┏━━
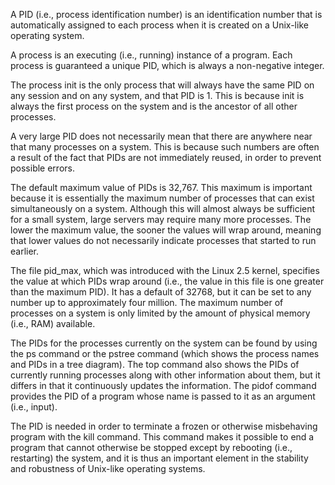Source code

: A PID (i.e., process identification number) is an identification number that is automatically assigned to each process when it is created on a Unix-like operating system.

A process is an executing (i.e., running) instance of a program. Each process is guaranteed a unique PID, which is always a non-negative integer.

The process init is the only process that will always have the same PID on any session and on any system, and that PID is 1. This is because init is always the first process on the system and is the ancestor of all other processes.

A very large PID does not necessarily mean that there are anywhere near that many processes on a system. This is because such numbers are often a result of the fact that PIDs are not immediately reused, in order to prevent possible errors.

The default maximum value of PIDs is 32,767. This maximum is important because it is essentially the maximum number of processes that can exist simultaneously on a system. Although this will almost always be sufficient for a small system, large servers may require many more processes. The lower the maximum value, the sooner the values will wrap around, meaning that lower values do not necessarily indicate processes that started to run earlier.

The file pid_max, which was introduced with the Linux 2.5 kernel, specifies the value at which PIDs wrap around (i.e., the value in this file is one greater than the maximum PID). It has a default of 32768, but it can be set to any number up to approximately four million. The maximum number of processes on a system is only limited by the amount of physical memory (i.e., RAM) available.

The PIDs for the processes currently on the system can be found by using the ps command or the pstree command (which shows the process names and PIDs in a tree diagram). The top command also shows the PIDs of currently running processes along with other information about them, but it differs in that it continuously updates the information. The pidof command provides the PID of a program whose name is passed to it as an argument (i.e., input).

The PID is needed in order to terminate a frozen or otherwise misbehaving program with the kill command. This command makes it possible to end a program that cannot otherwise be stopped except by rebooting (i.e., restarting) the system, and it is thus an important element in the stability and robustness of Unix-like operating systems.


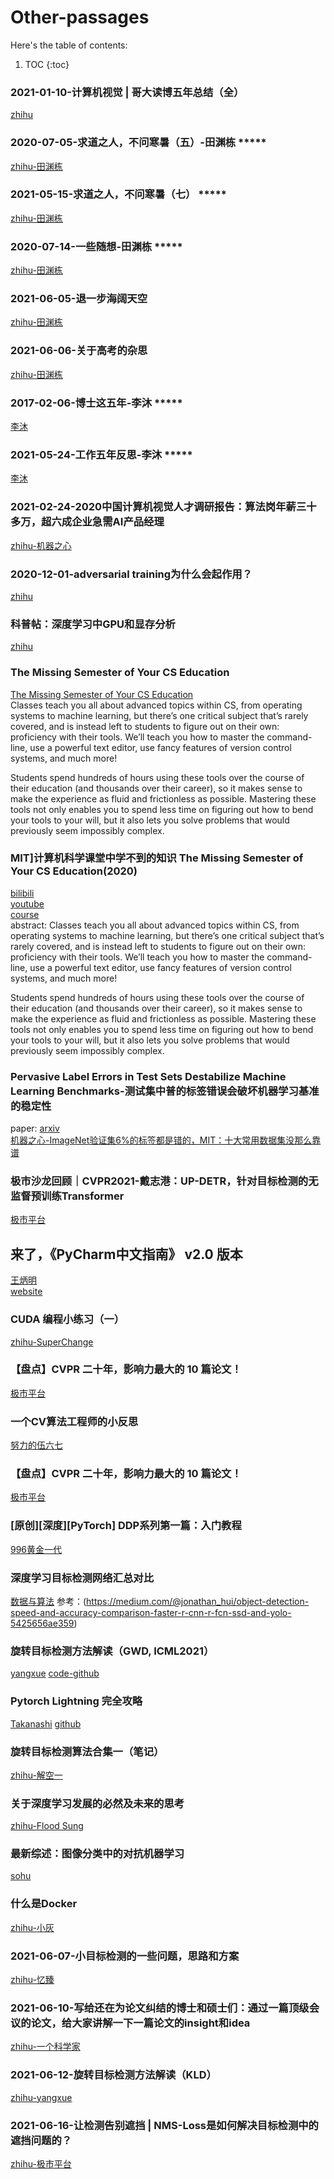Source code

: # Other-passages

Here's the table of contents:

1. TOC
{:toc}


### 2021-01-10-计算机视觉 | 哥大读博五年总结（全）    
[zhihu](https://zhuanlan.zhihu.com/p/338193330)  

### 2020-07-05-求道之人，不问寒暑（五）-田渊栋 *****
[zhihu-田渊栋](https://zhuanlan.zhihu.com/p/156750846)    

### 2021-05-15-求道之人，不问寒暑（七） *****
[zhihu-田渊栋](https://zhuanlan.zhihu.com/p/372521032)  

### 2020-07-14-一些随想-田渊栋 *****
[zhihu-田渊栋](https://zhuanlan.zhihu.com/p/159327753)  

### 2021-06-05-退一步海阔天空
[zhihu-田渊栋](https://zhuanlan.zhihu.com/p/377866405)

### 2021-06-06-关于高考的杂思
[zhihu-田渊栋](https://zhuanlan.zhihu.com/p/378250408)

### 2017-02-06-博士这五年-李沐 *****
[李沐](https://zhuanlan.zhihu.com/p/25099638)

### 2021-05-24-工作五年反思-李沐 *****
[李沐](https://zhuanlan.zhihu.com/p/374777591)

### 2021-02-24-2020中国计算机视觉人才调研报告：算法岗年薪三十多万，超六成企业急需AI产品经理  
[zhihu-机器之心](https://zhuanlan.zhihu.com/p/352546641)  

### 2020-12-01-adversarial training为什么会起作用？  
[zhihu](https://www.zhihu.com/question/325207094)  



### 科普帖：深度学习中GPU和显存分析
[zhihu](https://zhuanlan.zhihu.com/p/31558973)  

### The Missing Semester of Your CS Education
[The Missing Semester of Your CS Education](https://missing.csail.mit.edu/)  
Classes teach you all about advanced topics within CS, from operating systems to machine learning, but there’s one critical subject that’s rarely covered, and is instead left to students to figure out on their own: proficiency with their tools. We’ll teach you how to master the command-line, use a powerful text editor, use fancy features of version control systems, and much more!  

Students spend hundreds of hours using these tools over the course of their education (and thousands over their career), so it makes sense to make the experience as fluid and frictionless as possible. Mastering these tools not only enables you to spend less time on figuring out how to bend your tools to your will, but it also lets you solve problems that would previously seem impossibly complex.  

### MIT]计算机科学课堂中学不到的知识 The Missing Semester of Your CS Education(2020)  
[bilibili](https://www.bilibili.com/video/BV1x7411H7wa?from=search&seid=11160466911506792407)  
[youtube](https://www.youtube.com/playlist?list=PLyzOVJj3bHQuloKGG59rS43e29ro7I57J)  
[course](https://missing.csail.mit.edu/)  
abstract: Classes teach you all about advanced topics within CS, from operating systems to machine learning, but there’s one critical subject that’s rarely covered, and is instead left to students to figure out on their own: proficiency with their tools. We’ll teach you how to master the command-line, use a powerful text editor, use fancy features of version control systems, and much more!  

Students spend hundreds of hours using these tools over the course of their education (and thousands over their career), so it makes sense to make the experience as fluid and frictionless as possible. Mastering these tools not only enables you to spend less time on figuring out how to bend your tools to your will, but it also lets you solve problems that would previously seem impossibly complex.  

### Pervasive Label Errors in Test Sets Destabilize Machine Learning Benchmarks-测试集中普的标签错误会破坏机器学习基准的稳定性  
paper: [arxiv](https://arxiv.org/abs/2103.14749)  
[机器之心-ImageNet验证集6%的标签都是错的，MIT：十大常用数据集没那么靠谱](https://mp.weixin.qq.com/s/hvdCWypuW00Tv_5aKhYGZA)  

### 极市沙龙回顾｜CVPR2021-戴志港：UP-DETR，针对目标检测的无监督预训练Transformer  
[极市平台](https://zhuanlan.zhihu.com/p/363127102)  

## 来了，《PyCharm中文指南》 v2.0 版本  
[王炳明](https://zhuanlan.zhihu.com/p/360654833)  
[website](http://pycharm.iswbm.com/zh_CN/win/)  

### CUDA 编程小练习（一）  
[zhihu-SuperChange](https://zhuanlan.zhihu.com/p/360897341)  

### 【盘点】CVPR 二十年，影响力最大的 10 篇论文！  
[极市平台](https://zhuanlan.zhihu.com/p/364475835)  

### 一个CV算法工程师的小反思  
[努力的伍六七](https://zhuanlan.zhihu.com/p/363354912)  

### 【盘点】CVPR 二十年，影响力最大的 10 篇论文！  
[极市平台](https://zhuanlan.zhihu.com/p/364475835)  

### [原创][深度][PyTorch] DDP系列第一篇：入门教程  
[996黄金一代](https://zhuanlan.zhihu.com/p/178402798)  

### 深度学习目标检测网络汇总对比
[数据与算法](https://shartoo.github.io/2019/01/03/obj_detect_summary/)
参考：(https://medium.com/@jonathan_hui/object-detection-speed-and-accuracy-comparison-faster-r-cnn-r-fcn-ssd-and-yolo-5425656ae359)

### 旋转目标检测方法解读（GWD, ICML2021）
[yangxue](https://zhuanlan.zhihu.com/p/372357305)
[code-github](https://github.com/yangxue0827/RotationDetection)

### Pytorch Lightning 完全攻略
[Takanashi](https://zhuanlan.zhihu.com/p/353985363)
[github](https://github.com/miracleyoo/pytorch-lightning-template)

### 旋转目标检测算法合集一（笔记）
[zhihu-解空一](https://zhuanlan.zhihu.com/p/190172103)

### 关于深度学习发展的必然及未来的思考
[zhihu-Flood Sung](https://zhuanlan.zhihu.com/p/375226190)

### 最新综述：图像分类中的对抗机器学习  
[sohu](https://www.sohu.com/a/428123583_500659)

### 什么是Docker
[zhihu-小灰](https://zhuanlan.zhihu.com/p/187505981)

### 2021-06-07-小目标检测的一些问题，思路和方案
[zhihu-忆臻](https://zhuanlan.zhihu.com/p/3784207341)

### 2021-06-10-写给还在为论文纠结的博士和硕士们：通过一篇顶级会议的论文，给大家讲解一下一篇论文的insight和idea
[zhihu-一个科学家](https://zhuanlan.zhihu.com/p/377994641)

### 2021-06-12-旋转目标检测方法解读（KLD）
[zhihu-yangxue](https://zhuanlan.zhihu.com/p/380016283)

### 2021-06-16-让检测告别遮挡 | NMS-Loss是如何解决目标检测中的遮挡问题的？
[zhihu-极市平台](https://zhuanlan.zhihu.com/p/380755057)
┗━━
[Task requirements] Each record should be written out exactly, and each image should be omitted.

[Result of the task]
Source code

: A PID (i.e., process identification number) is an identification number that is automatically assigned to each process when it is created on a Unix-like operating system.

A process is an executing (i.e., running) instance of a program. Each process is guaranteed a unique PID, which is always a non-negative integer.

The process init is the only process that will always have the same PID on any session and on any system, and that PID is 1. This is because init is always the first process on the system and is the ancestor of all other processes.

A very large PID does not necessarily mean that there are anywhere near that many processes on a system. This is because such numbers are often a result of the fact that PIDs are not immediately reused, in order to prevent possible errors.

The default maximum value of PIDs is 32,767. This maximum is important because it is essentially the maximum number of processes that can exist simultaneously on a system. Although this will almost always be sufficient for a small system, large servers may require many more processes. The lower the maximum value, the sooner the values will wrap around, meaning that lower values do not necessarily indicate processes that started to run earlier.

The file pid_max, which was introduced with the Linux 2.5 kernel, specifies the value at which PIDs wrap around (i.e., the value in this file is one greater than the maximum PID). It has a default of 32768, but it can be set to any number up to approximately four million. The maximum number of processes on a system is only limited by the amount of physical memory (i.e., RAM) available.

The PIDs for the processes currently on the system can be found by using the ps command or the pstree command (which shows the process names and PIDs in a tree diagram). The top command also shows the PIDs of currently running processes along with other information about them, but it differs in that it continuously updates the information. The pidof command provides the PID of a program whose name is passed to it as an argument (i.e., input).

The PID is needed in order to terminate a frozen or otherwise misbehaving program with the kill command. This command makes it possible to end a program that cannot otherwise be stopped except by rebooting (i.e., restarting) the system, and it is thus an important element in the stability and robustness of Unix-like operating systems.


Source code

: # Other-passages

Here's the table of contents:

1. TOC
{:toc}


### 2021-01-10-计算机视觉 | 哥大读博五年总结（全）    
[zhihu](https://zhuanlan.zhihu.com/p/338193330)  

### 2020-07-05-求道之人，不问寒暑（五）-田渊栋 *****
[zhihu-田渊栋](https://zhuanlan.zhihu.com/p/156750846)    

### 2021-05-15-求道之人，不问寒暑（七） *****
[zhihu-田渊栋](https://zhuanlan.zhihu.com/p/372521032)  

### 2020-07-14-一些随想-田渊栋 *****
[zhihu-田渊栋](https://zhuanlan.zhihu.com/p/159327753)  

### 2021-06-05-退一步海阔天空
[zhihu-田渊栋](https://zhuanlan.zhihu.com/p/377866405)

### 2021-06-06-关于高考的杂思
[zhihu-田渊栋](https://zhuanlan.zhihu.com/p/378250408)

### 2017-02-06-博士这五年-李沐 *****
[李沐](https://zhuanlan.zhihu.com/p/25099638)

### 2021-05-24-工作五年反思-李沐 *****
[李沐](https://zhuanlan.zhihu.com/p/374777591)

### 2021-02-24-2020中国计算机视觉人才调研报告：算法岗年薪三十多万，超六成企业急需AI产品经理  
[zhihu-机器之心](https://zhuanlan.zhihu.com/p/352546641)  

### 2020-12-01-adversarial training为什么会起作用？  
[zhihu](https://www.zhihu.com/question/325207094)  



### 科普帖：深度学习中GPU和显存分析
[zhihu](https://zhuanlan.zhihu.com/p/31558973)  

### The Missing Semester of Your CS Education
[The Missing Semester of Your CS Education](https://missing.csail.mit.edu/)  
Classes teach you all about advanced topics within CS, from operating systems to machine learning, but there’s one critical subject that’s rarely covered, and is instead left to students to figure out on their own: proficiency with their tools. We’ll teach you how to master the command-line, use a powerful text editor, use fancy features of version control systems, and much more!  

Students spend hundreds of hours using these tools over the course of their education (and thousands over their career), so it makes sense to make the experience as fluid and frictionless as possible. Mastering these tools not only enables you to spend less time on figuring out how to bend your tools to your will, but it also lets you solve problems that would previously seem impossibly complex.  

### MIT]计算机科学课堂中学不到的知识 The Missing Semester of Your CS Education(2020)  
[bilibili](https://www.bilibili.com/video/BV1x7411H7wa?from=search&seid=11160466911506792407)  
[youtube](https://www.youtube.com/playlist?list=PLyzOVJj3bHQuloKGG59rS43e29ro7I57J)  
[course](https://missing.csail.mit.edu/)  
abstract: Classes teach you all about advanced topics within CS, from operating systems to machine learning, but there’s one critical subject that’s rarely covered, and is instead left to students to figure out on their own: proficiency with their tools. We’ll teach you how to master the command-line, use a powerful text editor, use fancy features of version control systems, and much more!  

Students spend hundreds of hours using these tools over the course of their education (and thousands over their career), so it makes sense to make the experience as fluid and frictionless as possible. Mastering these tools not only enables you to spend less time on figuring out how to bend your tools to your will, but it also lets you solve problems that would previously seem impossibly complex.  

### Pervasive Label Errors in Test Sets Destabilize Machine Learning Benchmarks-测试集中普的标签错误会破坏机器学习基准的稳定性  
paper: [arxiv](https://arxiv.org/abs/2103.14749)  
[机器之心-ImageNet验证集6%的标签都是错的，MIT：十大常用数据集没那么靠谱](https://mp.weixin.qq.com/s/hvdCWypuW00Tv_5aKhYGZA)  

### 极市沙龙回顾｜CVPR2021-戴志港：UP-DETR，针对目标检测的无监督预训练Transformer  
[极市平台](https://zhuanlan.zhihu.com/p/363127102)  

## 来了，《PyCharm中文指南》 v2.0 版本  
[王炳明](https://zhuanlan.zhihu.com/p/360654833)  
[website](http://pycharm.iswbm.com/zh_CN/win/)  

### CUDA 编程小练习（一）  
[zhihu-SuperChange](https://zhuanlan.zhihu.com/p/360897341)  

### 【盘点】CVPR 二十年，影响力最大的 10 篇论文！  
[极市平台](https://zhuanlan.zhihu.com/p/364475835)  

### 一个CV算法工程师的小反思  
[努力的伍六七](https://zhuanlan.zhihu.com/p/363354912)  

### 【盘点】CVPR 二十年，影响力最大的 10 篇论文！  
[极市平台](https://zhuanlan.zhihu.com/p/364475835)  

### [原创][深度][PyTorch] DDP系列第一篇：入门教程  
[996黄金一代](https://zhuanlan.zhihu.com/p/178402798)  

### 深度学习目标检测网络汇总对比
[数据与算法](https://shartoo.github.io/2019/01/03/obj_detect_summary/)
参考：(https://medium.com/@jonathan_hui/object-detection-speed-and-accuracy-comparison-faster-r-cnn-r-fcn-ssd-and-yolo-5425656ae359)

### 旋转目标检测方法解读（GWD, ICML2021）
[yangxue](https://zhuanlan.zhihu.com/p/372357305)
[code-github](https://github.com/yangxue0827/RotationDetection)

### Pytorch Lightning 完全攻略
[Takanashi](https://zhuanlan.zhihu.com/p/353985363)
[github](https://github.com/miracleyoo/pytorch-lightning-template)

### 旋转目标检测算法合集一（笔记）
[zhihu-解空一](https://zhuanlan.zhihu.com/p/190172103)

### 关于深度学习发展的必然及未来的思考
[zhihu-Flood Sung](https://zhuanlan.zhihu.com/p/375226190)

### 最新综述：图像分类中的对抗机器学习  
[sohu](https://www.sohu.com/a/428123583_500659)

### 什么是Docker
[zhihu-小灰](https://zhuanlan.zhihu.com/p/187505981)

### 2021-06-07-小目标检测的一些问题，思路和方案
[zhihu-忆臻](https://zhuanlan.zhihu.com/p/3784207341)

### 2021-06-10-写给还在为论文纠结的博士和硕士们：通过一篇顶级会议的论文，给大家讲解一下一篇论文的insight和idea
[zhihu-一个科学家](https://zhuanlan.zhihu.com/p/377994641)

### 2021-06-12-旋转目标检测方法解读（KLD）
[zhihu-yangxue](https://zhuanlan.zhihu.com/p/380016283)

### 2021-06-16-让检测告别遮挡 | NMS-Loss是如何解决目标检测中的遮挡问题的？
[zhihu-极市平台](https://zhuanlan.zhihu.com/p/380755057)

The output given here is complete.